Auscultogram from normal and abnormal heart sounds

In medicine, a shunt is a hole or a small passage that moves, or allows movement of, fluid from one part of the body to another. The term may describe either congenital or acquired shunts; acquired shunts (sometimes referred to as iatrogenic shunts) may be either biological or mechanical.

==Types==
- Cardiac shunts may be described as right-to-left, left-to-right or bidirectional, or as systemic-to-pulmonary or pulmonary-to-systemic.
- Cerebral shunt: In cases of hydrocephalus and other conditions that cause chronic increased intracranial pressure, a one-way valve is used to drain excess cerebrospinal fluid from the brain and carry it to other parts of the body. This valve usually sits outside the skull but beneath the skin, somewhere behind the ear. Cerebral shunts that drain fluid to the peritoneal cavity (located in the upper abdomen) are called ventriculoperitoneal (VP) shunts.
- Lumbar-peritoneal shunt (a.k.a. lumboperitoneal, LP): In cases of chronic increased intracranial pressure such as idiopathic intracranial hypertension and hydrocephalus, a tube or shunt with or without a one-way valve is used to drain the excess cerebrospinal fluid from the brain and transport it to the peritoneal cavity. Unlike the ventriculoperitoneal shunt, however, a lumbar-peritoneal shunt is usually inserted in between two of the vertebrae in the lumbar and punctures the cerebrospinal fluid sack or lumbar subarachnoid space, it then runs beneath the skin to the peritoneal cavity, where it is eventually drained away by the normal bodily fluid drainage system.
- A Peritoneovenous shunt: (also called Denver shunt) is a shunt which drains peritoneal fluid from the peritoneum into veins, usually the internal jugular vein or the superior vena cava. It is sometimes used in patients with refractory ascites. It is a long tube with a non-return valve running subcutaneously from the peritoneum to the internal jugular vein in the neck, which allows ascitic fluid to pass directly into the systemic circulation. Possible compilations include bleeding from varices, disseminated intravascular coagulation, infection, superior vena caval thrombosis and pulmonary edema.
- Pulmonary shunts exist when there is normal perfusion to an alveolus, but ventilation fails to supply the perfused region.

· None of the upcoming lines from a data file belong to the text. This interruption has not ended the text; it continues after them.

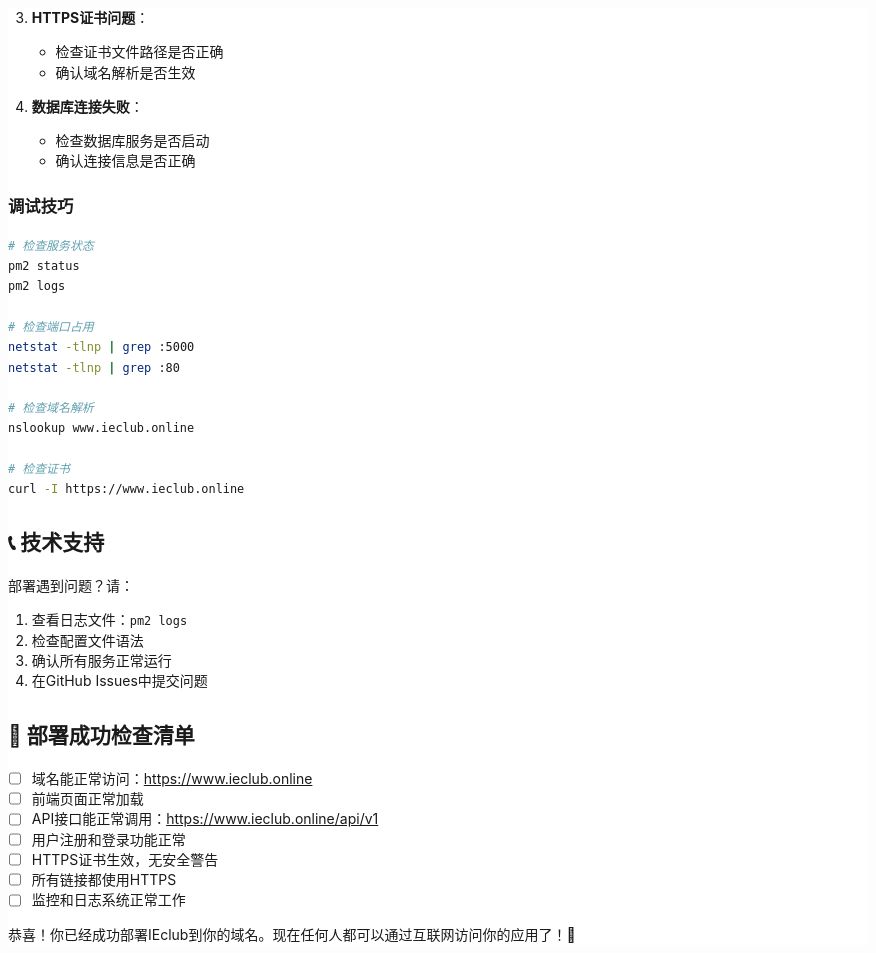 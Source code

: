 3. **HTTPS证书问题**：
   - 检查证书文件路径是否正确
   - 确认域名解析是否生效

4. **数据库连接失败**：
   - 检查数据库服务是否启动
   - 确认连接信息是否正确

### 调试技巧

```bash
# 检查服务状态
pm2 status
pm2 logs

# 检查端口占用
netstat -tlnp | grep :5000
netstat -tlnp | grep :80

# 检查域名解析
nslookup www.ieclub.online

# 检查证书
curl -I https://www.ieclub.online
```

## 📞 技术支持

部署遇到问题？请：

1. 查看日志文件：`pm2 logs`
2. 检查配置文件语法
3. 确认所有服务正常运行
4. 在GitHub Issues中提交问题

## 🎉 部署成功检查清单

- [ ] 域名能正常访问：https://www.ieclub.online
- [ ] 前端页面正常加载
- [ ] API接口能正常调用：https://www.ieclub.online/api/v1
- [ ] 用户注册和登录功能正常
- [ ] HTTPS证书生效，无安全警告
- [ ] 所有链接都使用HTTPS
- [ ] 监控和日志系统正常工作

恭喜！你已经成功部署IEclub到你的域名。现在任何人都可以通过互联网访问你的应用了！🎊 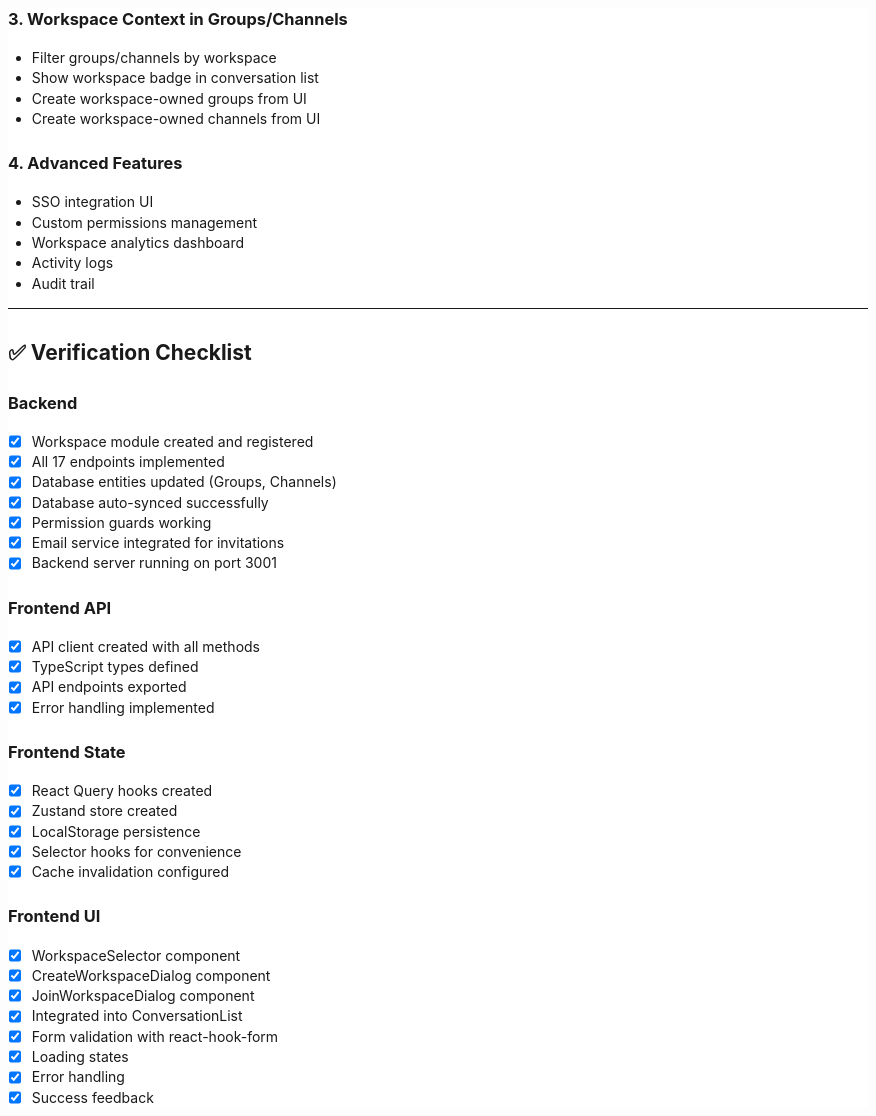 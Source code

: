 ### 3. Workspace Context in Groups/Channels
- Filter groups/channels by workspace
- Show workspace badge in conversation list
- Create workspace-owned groups from UI
- Create workspace-owned channels from UI

### 4. Advanced Features
- SSO integration UI
- Custom permissions management
- Workspace analytics dashboard
- Activity logs
- Audit trail

---

## ✅ Verification Checklist

### Backend
- [x] Workspace module created and registered
- [x] All 17 endpoints implemented
- [x] Database entities updated (Groups, Channels)
- [x] Database auto-synced successfully
- [x] Permission guards working
- [x] Email service integrated for invitations
- [x] Backend server running on port 3001

### Frontend API
- [x] API client created with all methods
- [x] TypeScript types defined
- [x] API endpoints exported
- [x] Error handling implemented

### Frontend State
- [x] React Query hooks created
- [x] Zustand store created
- [x] LocalStorage persistence
- [x] Selector hooks for convenience
- [x] Cache invalidation configured

### Frontend UI
- [x] WorkspaceSelector component
- [x] CreateWorkspaceDialog component
- [x] JoinWorkspaceDialog component
- [x] Integrated into ConversationList
- [x] Form validation with react-hook-form
- [x] Loading states
- [x] Error handling
- [x] Success feedback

- A portosystemic shunt (PSS), also known as a liver shunt, is a bypass of the liver by the body's circulatory system. It can be either a congenital or acquired condition. Congenital PSS is an uncommon condition in dogs and cats, found mainly in small dog breeds such as Miniature Schnauzers and Yorkshire Terriers, and in cats such as Persians, Himalayans, and mix breeds. Acquired PSS is also uncommon and is found in older dogs with liver disease causing portal hypertension, especially cirrhosis.
- A portacaval shunt (portal caval shunt) is a treatment for high blood pressure in the liver.
- A transjugular intrahepatic portosystemic shunt (TIPS) is an artificial channel within the liver that establishes communication between the inflow portal vein and the outflow hepatic vein. It is used to treat portal hypertension.
- VASP (Vesicoamniotic shunting procedure): Fetal lower urinary tract outflow obstruction prevents the unborn baby from passing urine. This can result in a reduction in the volume of amniotic fluid, and problems with the development of the baby's lungs and kidneys. A vesico–amniotic shunt is a tube that it is inserted into the unborn baby's bladder to drain the excess fluid into the surrounding space.